My last stop on this trip was unexpected and awesome. I've never been a huge fan of caves, but learning about their formation made this a spectacular natural wonder to behold. I was especially moved by the knowledge that I was walking through something which had been forming for 265 million years and was continuously changing every second.
Carlsbad Caverns National Park is just north of the New Mexico border, half an hour northeast of the Guadalupe Mountains. The entrance to the park is a few miles off the highway. On the drive, you'll pass through Whites City, a small town with a gas station, inn, RV park, restaurant, and a couple of shops. The scenic seven-mile drive to the Visitors Center takes you up a steady incline to about 1,000 feet from the bottom. At the summit, you can see the valley for miles and miles.
You need to reserve a time slot to enter the cavern, even for a self-guided tour. I was lucky to get the last window for a self-guided Big Room Trail tour, as all the professionally guided ones were already being booked for the next day. There are two ways to get into the cavern: a Natural Entrance that is down a series of switchbacks or an elevator in the Visitor’s Center. The Natural Entrance Trail is a steep 1.25-mile trek down 750 feet in elevation that takes around an hour for the average person to complete. I opted for the elevator to save time.

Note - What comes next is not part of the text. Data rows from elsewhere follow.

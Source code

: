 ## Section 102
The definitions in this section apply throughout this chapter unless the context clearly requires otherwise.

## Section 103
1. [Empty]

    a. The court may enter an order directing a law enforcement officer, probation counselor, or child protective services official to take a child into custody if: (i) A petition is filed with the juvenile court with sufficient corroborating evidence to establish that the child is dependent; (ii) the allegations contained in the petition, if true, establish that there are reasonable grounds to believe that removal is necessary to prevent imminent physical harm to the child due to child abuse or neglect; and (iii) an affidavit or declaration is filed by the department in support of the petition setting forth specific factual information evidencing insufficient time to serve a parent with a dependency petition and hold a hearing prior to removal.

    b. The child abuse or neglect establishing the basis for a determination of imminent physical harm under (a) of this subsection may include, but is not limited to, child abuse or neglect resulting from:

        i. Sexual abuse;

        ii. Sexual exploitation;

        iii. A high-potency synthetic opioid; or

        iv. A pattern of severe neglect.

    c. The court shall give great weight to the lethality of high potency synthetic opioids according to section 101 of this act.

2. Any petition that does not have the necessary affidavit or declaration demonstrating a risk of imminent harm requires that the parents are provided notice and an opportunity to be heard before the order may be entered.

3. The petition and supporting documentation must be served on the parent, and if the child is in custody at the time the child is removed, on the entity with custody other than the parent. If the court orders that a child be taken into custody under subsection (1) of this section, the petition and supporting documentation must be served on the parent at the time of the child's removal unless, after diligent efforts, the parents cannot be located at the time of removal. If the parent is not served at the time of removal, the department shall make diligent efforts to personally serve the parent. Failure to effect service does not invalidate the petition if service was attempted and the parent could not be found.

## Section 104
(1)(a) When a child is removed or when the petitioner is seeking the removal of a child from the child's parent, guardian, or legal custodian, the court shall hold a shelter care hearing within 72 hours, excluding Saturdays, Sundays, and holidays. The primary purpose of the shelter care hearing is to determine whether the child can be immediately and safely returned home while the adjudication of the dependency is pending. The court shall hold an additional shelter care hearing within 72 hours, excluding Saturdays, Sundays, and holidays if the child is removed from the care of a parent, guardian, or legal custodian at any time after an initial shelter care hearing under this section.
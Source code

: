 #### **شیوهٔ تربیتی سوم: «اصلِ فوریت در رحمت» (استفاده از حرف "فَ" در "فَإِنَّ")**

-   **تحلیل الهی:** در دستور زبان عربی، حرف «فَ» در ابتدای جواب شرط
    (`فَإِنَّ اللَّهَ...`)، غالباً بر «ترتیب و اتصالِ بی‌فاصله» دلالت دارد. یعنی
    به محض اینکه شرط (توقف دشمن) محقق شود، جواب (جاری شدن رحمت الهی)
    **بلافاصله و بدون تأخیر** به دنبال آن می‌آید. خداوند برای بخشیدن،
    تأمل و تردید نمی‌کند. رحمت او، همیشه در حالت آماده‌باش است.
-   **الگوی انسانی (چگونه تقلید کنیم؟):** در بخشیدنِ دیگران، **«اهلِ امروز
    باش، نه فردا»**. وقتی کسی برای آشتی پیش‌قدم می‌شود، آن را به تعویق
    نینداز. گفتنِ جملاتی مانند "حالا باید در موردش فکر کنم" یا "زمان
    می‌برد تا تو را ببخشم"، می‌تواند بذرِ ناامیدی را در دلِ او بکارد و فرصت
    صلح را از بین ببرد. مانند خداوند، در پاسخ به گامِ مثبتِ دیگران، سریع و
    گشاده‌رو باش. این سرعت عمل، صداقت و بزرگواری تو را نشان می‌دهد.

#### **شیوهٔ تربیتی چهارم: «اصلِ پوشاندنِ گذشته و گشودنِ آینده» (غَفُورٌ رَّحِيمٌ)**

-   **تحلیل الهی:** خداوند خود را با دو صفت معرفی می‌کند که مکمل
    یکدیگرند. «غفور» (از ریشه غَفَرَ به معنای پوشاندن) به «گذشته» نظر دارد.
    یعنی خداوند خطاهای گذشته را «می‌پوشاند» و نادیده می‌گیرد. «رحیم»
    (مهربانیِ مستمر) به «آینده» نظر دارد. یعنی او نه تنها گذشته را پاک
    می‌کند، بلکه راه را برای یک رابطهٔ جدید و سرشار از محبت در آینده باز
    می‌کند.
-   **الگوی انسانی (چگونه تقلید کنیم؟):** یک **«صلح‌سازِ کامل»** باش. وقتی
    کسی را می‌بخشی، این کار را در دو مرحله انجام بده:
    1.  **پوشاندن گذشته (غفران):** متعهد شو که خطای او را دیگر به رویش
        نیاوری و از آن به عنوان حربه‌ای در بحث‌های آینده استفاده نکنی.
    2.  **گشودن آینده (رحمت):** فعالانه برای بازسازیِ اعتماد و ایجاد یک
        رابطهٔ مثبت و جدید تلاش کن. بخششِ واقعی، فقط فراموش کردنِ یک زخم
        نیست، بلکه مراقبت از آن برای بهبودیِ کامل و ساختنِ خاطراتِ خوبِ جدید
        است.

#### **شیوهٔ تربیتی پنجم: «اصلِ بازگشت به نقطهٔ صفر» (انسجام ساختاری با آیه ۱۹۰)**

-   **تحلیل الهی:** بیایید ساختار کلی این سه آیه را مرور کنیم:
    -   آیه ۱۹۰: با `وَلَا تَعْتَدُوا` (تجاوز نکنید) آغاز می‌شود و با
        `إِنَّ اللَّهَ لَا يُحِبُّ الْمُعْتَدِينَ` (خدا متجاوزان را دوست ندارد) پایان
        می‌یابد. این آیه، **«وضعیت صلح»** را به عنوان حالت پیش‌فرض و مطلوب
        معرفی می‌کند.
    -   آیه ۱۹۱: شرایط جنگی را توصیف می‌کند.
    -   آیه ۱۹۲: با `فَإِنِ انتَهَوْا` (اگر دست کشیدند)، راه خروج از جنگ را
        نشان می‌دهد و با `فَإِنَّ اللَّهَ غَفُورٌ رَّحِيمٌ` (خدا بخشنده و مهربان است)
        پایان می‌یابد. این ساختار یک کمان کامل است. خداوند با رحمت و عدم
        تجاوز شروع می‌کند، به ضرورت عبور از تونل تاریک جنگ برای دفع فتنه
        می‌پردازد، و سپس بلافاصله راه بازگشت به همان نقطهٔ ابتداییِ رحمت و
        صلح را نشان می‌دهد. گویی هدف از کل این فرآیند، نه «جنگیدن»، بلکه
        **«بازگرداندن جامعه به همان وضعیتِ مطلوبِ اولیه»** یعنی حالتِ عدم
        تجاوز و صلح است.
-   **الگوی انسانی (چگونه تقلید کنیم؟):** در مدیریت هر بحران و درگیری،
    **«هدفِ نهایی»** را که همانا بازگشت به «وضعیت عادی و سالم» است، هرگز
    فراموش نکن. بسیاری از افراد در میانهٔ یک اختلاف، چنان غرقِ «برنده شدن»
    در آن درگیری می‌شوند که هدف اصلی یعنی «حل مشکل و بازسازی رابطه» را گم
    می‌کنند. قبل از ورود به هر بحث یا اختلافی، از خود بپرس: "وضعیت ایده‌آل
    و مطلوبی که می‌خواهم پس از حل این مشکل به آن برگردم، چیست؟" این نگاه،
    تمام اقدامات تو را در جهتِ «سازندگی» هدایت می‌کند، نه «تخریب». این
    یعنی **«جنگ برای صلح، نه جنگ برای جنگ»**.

The first thing you notice entering Carlsbad Caverns is the temperature drop. It is a consistent 56°F in the cavern, so although it was too hot outside for a sweatshirt, I put it on almost immediately upon entering the cave. The cavern is damp and smells it. It is intentionally dimly lit (for the bats), but it also allows tourists to feel close to nature. You are allowed to bring a headlamp, but unless you actually need it, I recommend braving the dark. Especially since the first exploration of the cavern happened in 1898 with only candle-lit ‘torches,’ you can imagine how surreal an experience it is without your phone’s flashlight to guide you.
The limestone cave system is massive and diverse in terms of its structure. The biggest open ‘chamber,’ aptly called the Big Room, is the largest in North America. It's 255 feet tall at its highest point, and it's stunning in contrast to other parts of the cavern that are tight squeezes past massive formations. The walking paths were formed naturally by early explorers finding the easiest way forward, so on your tour, you'll snake around formations and get dripped on by the moisture overhead.
The difference between a cavern and a cave? A cavern is a type of cave. Caves are grouped by how they form, (like those eroded by glaciers, the ocean, lava, coral, or wind, for example) and caverns are formed by the breakdown of a soluble rock. In the case of Carlsbad, the limestone rock was worn down over time by acidic groundwater, and the addition of air into these pockets formed the stalactites that grow down from the ceiling and stalagmites that grow up from the floor. There are ribbons of thin, translucent rock cheekily called “cave bacon” and pools of water so clear you can see the cave reflected in what looks like a miniature Atlantis.
With no sunlight, there are no plants that grow in Carlsbad Caverns or any other cave, for that matter. Bats and other cave-dwellers are the only living things here, and they all have to venture out of the cavern for food. They sleep and hibernate in the cave for shelter since it has a stable temperature and few disturbances. It was almost extra-terrestrial to see a space completely void of plant life, and it was amazing to discover this whole rock world hiding under the surface of a beautiful but elusive mountain.